One thing we know—the woman who has escaped the chains of too great reproductivity will never again wear them. The birth rate of the wealthy and upper classes will never appreciably rise. The woman of these classes is free of her most oppressive bonds. Being free, we have a right to expect much of her. We expect her to give still greater expression to her feminine spirit—we expect her to enrich the intellectual, artistic, moral and spiritual life of the world. We expect her to demolish old systems of morals, a degenerate prudery, Dark-Age religious concepts, laws that enslave women by denying them the knowledge of their bodies, and information as to contraceptives. These must go to the scrapheap of vicious, cast-off things. Hers is the power to send them there. Shall we look to her to strike the first blow which shall wrench her sisters from the grip of the dead hand of the past?

Conclusion

Like all who propose a solution to the human condition, Sanger’s material comes with some noble motives about the character and capacity of women.  As pro-life apologists we must not belittle these goals or separate them from her work.  Yet these goals should not be taken on their own, apart from her methods for resolving the human condition.  Sanger committed a grave error in assuming that there is nothing noble about being a child bearer.

Sanger’s views of history are highly questionable.  One would assume that the conditions in China would have improved since they regularly practiced infanticide, especially female infanticide.  But that was not the case, and is not the case today.  It would seem more accurate to say that nations did not change for either better or worse economically and militarily on this account. We just do not know.  Later material (ch. 14 and her discussion of the status of women in the Roman empire) shows the same propensity to use history in a similarly convenient fashion.  When she can find a point that works she will use it even if the rest of the facts might get in the way.

One thing we might learn from Sanger is that a conservative economic can often be naive and even ignorant about the human condition.  It is easy to assume the best of people and their response to need will be harder and more valuable work.  But the industrial revolution seems to show an error in conservative thought and exploitation of the Chinese and Irish stood alongside the exploitation of the black population.  Equally naive was Sanger’s product.  Increased abortion rates have not helped open opportunities for any group.

Those who hold to Sanger’s reasoning would do well to note that many of her arguments fail today because of advancements in medicine.  Today’s treatments of tuberculosis and STDs are routine, though non-existent in her era.  The same argument holds true for her arguments regarding infant mortality.  Such arguments fail in light of medical advancements.

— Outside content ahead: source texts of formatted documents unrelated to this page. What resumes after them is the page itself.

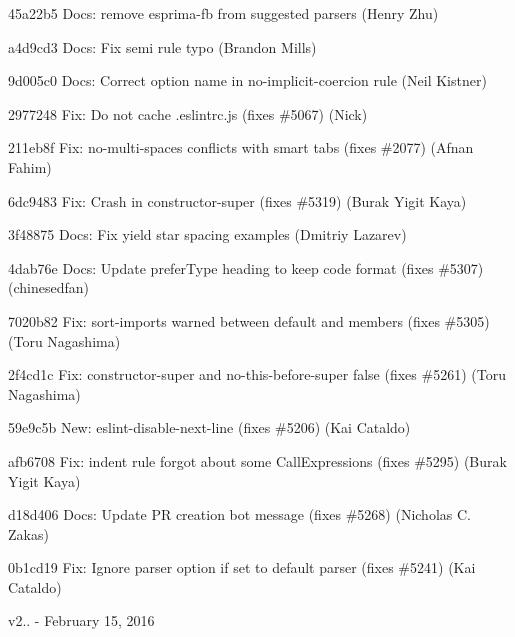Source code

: \begin{DoxyItemize}
\item 45a22b5 Docs\+: remove esprima-\/fb from suggested parsers (Henry Zhu)
\item a4d9cd3 Docs\+: Fix semi rule typo (Brandon Mills)
\item 9d005c0 Docs\+: Correct option name in {\ttfamily no-\/implicit-\/coercion} rule (Neil Kistner)
\item 2977248 Fix\+: Do not cache {\ttfamily .eslintrc.\+js} (fixes \#5067) (Nick)
\item 211eb8f Fix\+: no-\/multi-\/spaces conflicts with smart tabs (fixes \#2077) (Afnan Fahim)
\item 6dc9483 Fix\+: Crash in {\ttfamily constructor-\/super} (fixes \#5319) (Burak Yigit Kaya)
\item 3f48875 Docs\+: Fix yield star spacing examples (Dmitriy Lazarev)
\item 4dab76e Docs\+: Update {\ttfamily prefer\+Type} heading to keep code format (fixes \#5307) (chinesedfan)
\item 7020b82 Fix\+: {\ttfamily sort-\/imports} warned between default and members (fixes \#5305) (Toru Nagashima)
\item 2f4cd1c Fix\+: {\ttfamily constructor-\/super} and {\ttfamily no-\/this-\/before-\/super} false (fixes \#5261) (Toru Nagashima)
\item 59e9c5b New\+: eslint-\/disable-\/next-\/line (fixes \#5206) (Kai Cataldo)
\item afb6708 Fix\+: {\ttfamily indent} rule forgot about some Call\+Expressions (fixes \#5295) (Burak Yigit Kaya)
\item d18d406 Docs\+: Update PR creation bot message (fixes \#5268) (Nicholas C. Zakas)
\item 0b1cd19 Fix\+: Ignore parser option if set to default parser (fixes \#5241) (Kai Cataldo)
\end{DoxyItemize}

v2.. -\/ February 15, 2016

We are often disturbed by the conflation of “birth control” and “abortion” as we associate the former with contraception though not the latter.  For Sanger they came as a package. When abortion proponents separate the two we might find strategic value in pointing out both their history and their practice.  They do not separate the two except in their rhetoric, and that is deceptive.

Sanger’s goal of adding more value to life is a quantitative one.  For her, fewer people are more valuable than more people.  Her materialistic view sits opposed to the materialism of the secular exploiter whom she roundly criticized.  But both are equally materialistic and would dispose of lives only by differing means.  One would use war and heavy labor; the other a scalpel.  Neither method has any moral value and the Christian would do well to take neither side in this.  There are more than two options.

In the end Sanger expressed an ethic in line with Marx.  Women were to be part of the workforce.  We all know her abortion legacy and that adds greatly to the numbers presented at the beginning.  Marxism has provided nothing but a structure where humans put themselves to death.  It is difficult to find anything further from either Christian or evolutionary principles than self-destruction.  It is the Christian ethic, and only the Christian ethic, which provides a remedy for this situation.  This is one example the empirical meaningfulness of Christian truth.  No, we have not proven the existence of God.  But what we have shown is that “God” is not a meaningless expression.